[Task instructions]: Each line below must be transcribed with no word changed.

[Provided records]:
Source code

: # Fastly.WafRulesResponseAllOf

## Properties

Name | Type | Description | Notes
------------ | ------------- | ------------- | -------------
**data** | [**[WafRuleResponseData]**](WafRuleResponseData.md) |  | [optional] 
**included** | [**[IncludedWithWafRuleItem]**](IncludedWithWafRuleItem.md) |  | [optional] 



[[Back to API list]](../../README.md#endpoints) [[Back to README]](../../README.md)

[Task response]:
Source code

: # Fastly.WafRulesResponseAllOf

## Properties

Name | Type | Description | Notes
------------ | ------------- | ------------- | -------------
**data** | [**[WafRuleResponseData]**](WafRuleResponseData.md) |  | [optional] 
**included** | [**[IncludedWithWafRuleItem]**](IncludedWithWafRuleItem.md) |  | [optional] 



[[Back to API list]](../../README.md#endpoints) [[Back to README]](../../README.md)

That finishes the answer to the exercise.